TASK OBJECTIVE
Starting at the first line of the listing below, repeat each line up to and including the one containing "Whenever you see". Leave out pictures.

SUPPLIED MATERIAL

*** Block opens ***

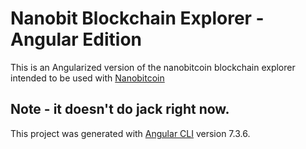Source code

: # Nanobit Blockchain Explorer - Angular Edition

This is an Angularized version of the nanobitcoin blockchain explorer intended to be used with [Nanobitcoin](https://github.com/acolytec3/nanobitcoin)

## Note - it doesn't do jack right now.

This project was generated with [Angular CLI](https://github.com/angular/angular-cli) version 7.3.6.


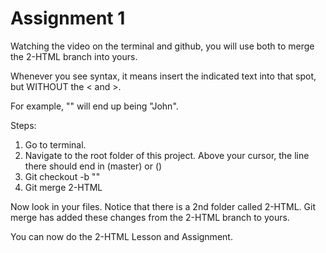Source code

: # Assignment 1

Watching the video on the terminal and github, you will use both to merge the 2-HTML branch into yours.

Whenever you see <this> syntax, it means insert the indicated text into that spot, but WITHOUT the < and >.

For example, "<name>" will end up being "John".

Steps:

1. Go to terminal.
2. Navigate to the root folder of this project. Above your cursor, the line there should end in (master) or (<branch name>)
3. Git checkout -b "<Your Name>"
4. Git merge 2-HTML

Now look in your files. Notice that there is a 2nd folder called 2-HTML. Git merge has added these changes from the 2-HTML branch to yours. 

You can now do the 2-HTML Lesson and Assignment.
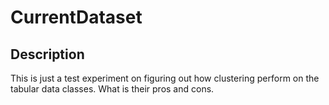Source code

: # CurrentDataset

## Description
This is just a test experiment on figuring out how clustering perform on the
tabular data classes. What is their pros and cons.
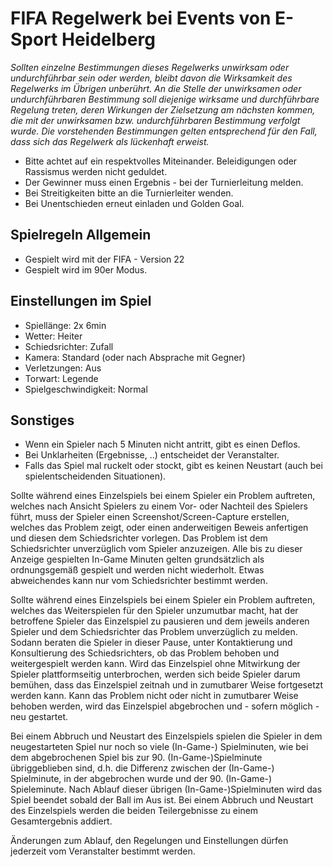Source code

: # FIFA Regelwerk bei Events von E-Sport Heidelberg
*Sollten einzelne Bestimmungen dieses Regelwerks unwirksam oder undurchführbar sein oder werden, bleibt davon die Wirksamkeit des Regelwerks im Übrigen unberührt. An die Stelle der unwirksamen oder undurchführbaren Bestimmung soll diejenige wirksame und durchführbare Regelung treten, deren Wirkungen der Zielsetzung am nächsten kommen, die mit der unwirksamen bzw. undurchführbaren Bestimmung verfolgt wurde. Die vorstehenden Bestimmungen gelten entsprechend für den Fall, dass sich das Regelwerk als lückenhaft erweist.*
* Bitte achtet auf ein respektvolles Miteinander. Beleidigungen oder Rassismus werden nicht geduldet.
* Der Gewinner muss einen Ergebnis - bei der Turnierleitung melden.
* Bei Streitigkeiten bitte an die Turnierleiter wenden.
* Bei Unentschieden erneut einladen und Golden Goal.

## Spielregeln Allgemein
* Gespielt wird mit der FIFA - Version 22
* Gespielt wird im 90er Modus.

## Einstellungen im Spiel
* Spiellänge: 2x 6min
* Wetter: Heiter
* Schiedsrichter: Zufall
* Kamera: Standard (oder nach Absprache mit Gegner)
* Verletzungen: Aus
* Torwart: Legende
* Spielgeschwindigkeit: Normal

## Sonstiges
* Wenn ein Spieler nach 5 Minuten nicht antritt, gibt es einen Deflos.
* Bei Unklarheiten (Ergebnisse, ..) entscheidet der Veranstalter.
* Falls das Spiel mal ruckelt oder stockt, gibt es keinen Neustart (auch bei spielentscheidenden Situationen).

Sollte während eines Einzelspiels bei einem Spieler ein Problem auftreten, welches nach Ansicht Spielers zu einem Vor- oder Nachteil des Spielers führt, muss der Spieler einen Screenshot/Screen-Capture erstellen, welches das Problem zeigt, oder einen anderweitigen Beweis anfertigen und diesen dem Schiedsrichter vorlegen. Das Problem ist dem Schiedsrichter unverzüglich vom Spieler anzuzeigen. Alle bis zu dieser Anzeige gespielten In-Game Minuten gelten grundsätzlich als ordnungsgemäß gespielt und werden nicht wiederholt. Etwas abweichendes kann nur vom Schiedsrichter bestimmt werden.

Sollte während eines Einzelspiels bei einem Spieler ein Problem auftreten, welches das Weiterspielen für den Spieler unzumutbar macht, hat der betroffene Spieler das Einzelspiel zu pausieren und dem jeweils anderen Spieler und dem Schiedsrichter das Problem unverzüglich zu melden. Sodann beraten die Spieler in dieser Pause, unter Kontaktierung und Konsultierung des Schiedsrichters, ob das Problem behoben und weitergespielt werden kann. Wird das Einzelspiel ohne Mitwirkung der Spieler plattformseitig unterbrochen, werden sich beide Spieler darum bemühen, dass das Einzelspiel zeitnah und in zumutbarer Weise fortgesetzt werden kann. Kann das Problem nicht oder nicht in zumutbarer Weise behoben werden, wird das Einzelspiel abgebrochen und - sofern möglich - neu gestartet.

Bei einem Abbruch und Neustart des Einzelspiels spielen die Spieler in dem neugestarteten Spiel nur noch so viele (In-Game-) Spielminuten, wie bei dem abgebrochenen Spiel bis zur 90. (In-Game-)Spielminute übriggeblieben sind, d.h. die Differenz zwischen der (In-Game-) Spielminute, in der abgebrochen wurde und der 90. (In-Game-) Spieleminute. Nach Ablauf dieser übrigen (In-Game-)Spielminuten wird das Spiel beendet sobald der Ball im Aus ist. Bei einem Abbruch und Neustart des Einzelspiels werden die beiden Teilergebnisse zu einem Gesamtergebnis addiert.

Änderungen zum Ablauf, den Regelungen und Einstellungen dürfen jederzeit vom Veranstalter bestimmt werden.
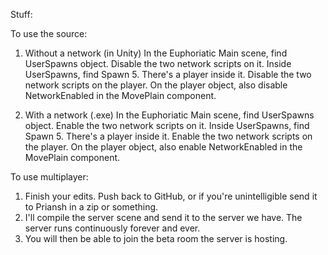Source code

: Stuff:

To use the source:
1) Without a network (in Unity)
In the Euphoriatic Main scene, find UserSpawns object. Disable the two network scripts on it.
Inside UserSpawns, find Spawn 5. There's a player inside it. Disable the two network scripts on the player.
On the player object, also disable NetworkEnabled in the MovePlain component.

2) With a network (.exe)
In the Euphoriatic Main scene, find UserSpawns object. Enable the two network scripts on it.
Inside UserSpawns, find Spawn 5. There's a player inside it. Enable the two network scripts on the player.
On the player object, also enable NetworkEnabled in the MovePlain component.

To use multiplayer:
1) Finish your edits. Push back to GitHub, or if you're unintelligible send it to Priansh in a zip or something.
2) I'll compile the server scene and send it to the server we have. The server runs continuously forever and ever.
3) You will then be able to join the beta room the server is hosting.
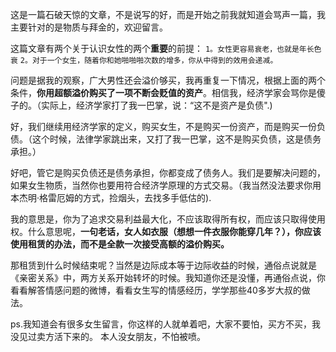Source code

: 这是一篇石破天惊的文章，不是说写的好，而是开始之前我就知道会骂声一篇，我主要针对的是物质与拜金的，欢迎留言。

这篇文章有两个关于认识女性的两个**重要**的前提：
`1。女性更容易衰老，也就是年长色衰`
`2。对于一个女生，随着你和她啪啪啪次数的增多，你从中得到的效用会递减。`

问题是据我的观察，广大男性还会溢价够买，我再重复一下情况，根据上面的两个条件，**你用超额溢价购买了一项不断会贬值的资产**。相信我，经济学家会骂你是傻子的。（实际上，经济学家打了我一巴掌，说：“这不是资产是负债".)

好，我们继续用经济学家的定义，购买女生，不是购买一份资产，而是购买一份负债。（这个时候，法律学家跳出来，又打了我一巴掌，这不是购买负债，这是债务承担。）

好吧，管它是购买负债还是债务承担，你都变成了债务人。我们是要解决问题的，如果女生物质，当然你也要用符合经济学原理的方式交易。（我当然没法要求你用本杰明·格雷厄姆的方式，捡烟头，去找多手低估的).

我的意思是，你为了追求交易利益最大化，不应该取得所有权，而应该只取得使用权。什么意思呢，**一句老话，女人如衣服（想想一件衣服你能穿几年？），你应该使用租赁的办法，而不是全款一次接受高额的溢价购买。**

那租赁到什么时候结束呢？当然是边际成本等于边际收益的时候，通俗点说就是《亲密关系》中，两方关系开始转坏的时候。我知道你还是没懂，再通俗点说，你看看解答情感问题的微博，看看女生写的情感经历，学学那些40多岁大叔的做法。

ps.我知道会有很多女生留言，你这样的人就单着吧，大家不要怕，买方不买，我没见过卖方活下来的。
本人没女朋友，不怕被喷。
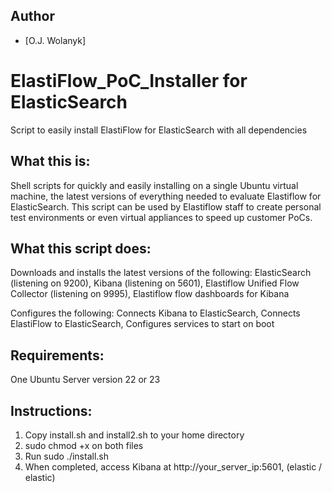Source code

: ## Author
- [O.J. Wolanyk]

# ElastiFlow_PoC_Installer for ElasticSearch
Script to easily install ElastiFlow for ElasticSearch with all dependencies

What this is:
----------------
Shell scripts for quickly and easily installing on a single Ubuntu virtual machine, the latest versions of everything needed to evaluate Elastiflow for ElasticSearch. This script can be used by Elastiflow staff to create personal test environments or even virtual appliances to speed up customer PoCs.

What this script does:
----------------
  Downloads and installs the latest versions of the following:
    ElasticSearch (listening on 9200),
    Kibana (listening on 5601),
    Elastiflow Unified Flow Collector (listening on 9995),
    Elastiflow flow dashboards for Kibana
  
  Configures the following:
    Connects Kibana to ElasticSearch,
    Connects ElastiFlow to ElasticSearch,
    Configures services to start on boot

Requirements:
----------------
One Ubuntu Server version 22 or 23

Instructions:
----------------
1) Copy install.sh and install2.sh to your home directory
2) sudo chmod +x on both files
3) Run sudo ./install.sh
4) When completed, access Kibana at http://your_server_ip:5601, (elastic / elastic)

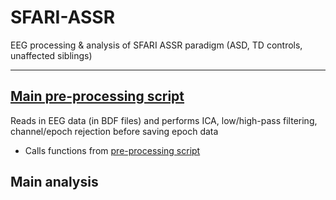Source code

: # SFARI-ASSR
EEG processing & analysis of SFARI ASSR paradigm (ASD, TD controls, unaffected siblings)
***
## [Main pre-processing script](main_preprocessing_ASSRoddball.py)
Reads in EEG data (in BDF files) and performs ICA, low/high-pass filtering, channel/epoch rejection before saving epoch data
- Calls functions from [pre-processing script](pre_processing_SFARI.py)

## Main analysis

*** Block closes ***

WRITTEN SOLUTION
Source code

: # Nanobit Blockchain Explorer - Angular Edition

This is an Angularized version of the nanobitcoin blockchain explorer intended to be used with [Nanobitcoin](https://github.com/acolytec3/nanobitcoin)

## Note - it doesn't do jack right now.

This project was generated with [Angular CLI](https://github.com/angular/angular-cli) version 7.3.6.


Source code

: # Assignment 1

Watching the video on the terminal and github, you will use both to merge the 2-HTML branch into yours.

Whenever you see <this> syntax, it means insert the indicated text into that spot, but WITHOUT the < and >.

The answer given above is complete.